>>96240157
>Well, yes. People tend to be bad at modeling math in their head in a practical sense.
It's not a matter of modeling it in your head, it's just writing it down and actually looking at it. Or hell, playing the fucking game instead of being retarded and trying to upsell something it isn't.
Take an Average Dark Heresy starting acolyte with okay-tier optimization and mediocre rolls: You'll end up with 12 wounds and 8 DR.
A mere cult initiate in comparison has a 25% chance to hit you, does 1d5+3 damage in melee (Literally cannot hurt us without a crit), or 1d10+3 damage at range. This gives them a grand average of 0.125 damage per round, killing us in around 96 rounds before crits.
Throw in crits and you could probably halve or quarter that.
Of course if he's played even somewhat smartly, he'll All Out Attack to give himself a boost to 0.225 DPR.
But even then, the acolyte does have the option to dodge his attack anyways, which is going to make a pretty significant dent in that hit rate and crit rate too.
Let's use a level 1 fighter in 5e for comparison.
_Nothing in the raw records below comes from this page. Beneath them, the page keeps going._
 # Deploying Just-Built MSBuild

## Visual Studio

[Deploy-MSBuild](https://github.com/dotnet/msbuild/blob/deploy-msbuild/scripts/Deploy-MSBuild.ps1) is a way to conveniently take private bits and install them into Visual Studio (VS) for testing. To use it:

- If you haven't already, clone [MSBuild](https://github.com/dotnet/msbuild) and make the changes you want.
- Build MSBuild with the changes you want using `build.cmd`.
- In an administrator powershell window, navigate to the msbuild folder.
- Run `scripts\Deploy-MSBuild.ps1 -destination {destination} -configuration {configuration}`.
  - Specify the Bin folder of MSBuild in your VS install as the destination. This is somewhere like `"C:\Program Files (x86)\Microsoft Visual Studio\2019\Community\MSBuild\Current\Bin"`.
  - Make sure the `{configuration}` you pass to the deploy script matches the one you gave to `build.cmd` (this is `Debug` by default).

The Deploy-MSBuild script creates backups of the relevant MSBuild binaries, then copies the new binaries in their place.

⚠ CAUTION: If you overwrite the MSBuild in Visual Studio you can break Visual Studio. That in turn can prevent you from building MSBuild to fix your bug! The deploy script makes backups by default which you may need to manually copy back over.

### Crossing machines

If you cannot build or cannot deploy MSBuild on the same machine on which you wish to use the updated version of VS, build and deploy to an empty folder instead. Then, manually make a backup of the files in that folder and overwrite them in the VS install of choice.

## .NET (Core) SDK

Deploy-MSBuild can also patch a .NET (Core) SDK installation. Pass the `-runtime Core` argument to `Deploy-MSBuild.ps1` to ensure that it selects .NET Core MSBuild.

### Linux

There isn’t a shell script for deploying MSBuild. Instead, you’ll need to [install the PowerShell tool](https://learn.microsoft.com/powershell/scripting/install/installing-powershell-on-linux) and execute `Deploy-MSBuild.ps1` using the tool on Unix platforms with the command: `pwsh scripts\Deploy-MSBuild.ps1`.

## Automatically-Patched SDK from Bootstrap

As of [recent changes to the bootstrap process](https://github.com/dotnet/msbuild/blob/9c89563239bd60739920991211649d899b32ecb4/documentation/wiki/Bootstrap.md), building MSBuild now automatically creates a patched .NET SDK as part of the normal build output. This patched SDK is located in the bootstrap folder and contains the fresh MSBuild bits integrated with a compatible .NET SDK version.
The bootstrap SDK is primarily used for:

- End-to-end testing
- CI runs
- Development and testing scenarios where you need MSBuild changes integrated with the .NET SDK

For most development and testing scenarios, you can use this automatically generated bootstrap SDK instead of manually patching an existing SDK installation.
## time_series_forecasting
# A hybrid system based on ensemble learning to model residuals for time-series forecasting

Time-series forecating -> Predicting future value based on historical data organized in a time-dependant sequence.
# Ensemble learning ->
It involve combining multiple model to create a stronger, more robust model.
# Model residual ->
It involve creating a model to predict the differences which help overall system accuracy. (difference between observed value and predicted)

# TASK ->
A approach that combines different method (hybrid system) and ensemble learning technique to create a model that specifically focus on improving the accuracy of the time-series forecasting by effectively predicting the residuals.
If our fighter was minmaxed for AC, had chain mail, a shield, and defensive fighting for 19 AC, had rolled max CON, and used a racial bonus to get an impressively high HP of 15, A single goblin will still down him in 8 rounds on average.
People were (are) just retarded.
>DnD games tend to go poorly and nonDnD go much better
Sounds like a skill issue to me.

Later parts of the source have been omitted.